*** Opening GIVEN INFORMATION ***

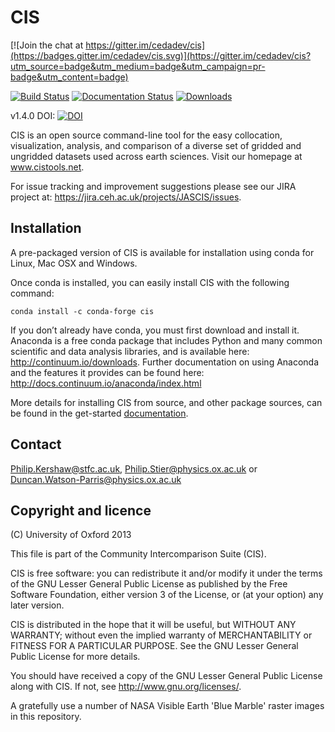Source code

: CIS
===

[![Join the chat at https://gitter.im/cedadev/cis](https://badges.gitter.im/cedadev/cis.svg)](https://gitter.im/cedadev/cis?utm_source=badge&utm_medium=badge&utm_campaign=pr-badge&utm_content=badge)

[![Build Status](https://travis-ci.org/cedadev/cis.svg?branch=master)](https://travis-ci.org/cedadev/cis)
[![Documentation Status](https://readthedocs.org/projects/cis/badge/?version=latest)](https://readthedocs.org/projects/cis/?badge=latest)
[![Downloads](https://anaconda.org/conda-forge/cis/badges/downloads.svg)](https://anaconda.org/conda-forge/cis/files)

v1.4.0 DOI: [![DOI](https://zenodo.org/badge/doi/10.5281/zenodo.59939.svg)](http://dx.doi.org/10.5281/zenodo.59939)

CIS is an open source command-line tool for the easy collocation, visualization, analysis, and comparison of a
diverse set of gridded and ungridded datasets used across earth sciences. Visit our homepage at www.cistools.net.

For issue tracking and improvement suggestions please see our JIRA project at: https://jira.ceh.ac.uk/projects/JASCIS/issues.

Installation
------------

A pre-packaged version of CIS is available for installation using conda for Linux, Mac OSX and Windows.

Once conda is installed, you can easily install CIS with the following command:

    conda install -c conda-forge cis

If you don’t already have conda, you must first download and install it.
Anaconda is a free conda package that includes Python and many common scientific and data analysis libraries, and is available here: http://continuum.io/downloads.
Further documentation on using Anaconda and the features it provides can be found here: http://docs.continuum.io/anaconda/index.html

More details for installing CIS from source, and other package sources, can be found in the get-started [documentation](http://cistools.net/get-started#installation).


Contact
-------

Philip.Kershaw@stfc.ac.uk, Philip.Stier@physics.ox.ac.uk or Duncan.Watson-Parris@physics.ox.ac.uk


Copyright and licence
---------------------

(C) University of Oxford 2013

This file is part of the Community Intercomparison Suite (CIS).

CIS is free software: you can redistribute it and/or modify it under
the terms of the GNU Lesser General Public License as published by the
Free Software Foundation, either version 3 of the License, or
(at your option) any later version.

CIS is distributed in the hope that it will be useful,
but WITHOUT ANY WARRANTY; without even the implied warranty of
MERCHANTABILITY or FITNESS FOR A PARTICULAR PURPOSE.  See the
GNU Lesser General Public License for more details.

You should have received a copy of the GNU Lesser General Public License
along with CIS.  If not, see <http://www.gnu.org/licenses/>.

A gratefully use a number of NASA Visible Earth 'Blue Marble' raster 
images in this repository.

*** Closing GIVEN INFORMATION ***

▸ PROBLEM DESCRIPTION: Wherever the string "using" appears in the data above, report the whole line.

▸ ANSWER AREA:
A pre-packaged version of CIS is available for installation using conda for Linux, Mac OSX and Windows.
Further documentation on using Anaconda and the features it provides can be found here: http://docs.continuum.io/anaconda/index.html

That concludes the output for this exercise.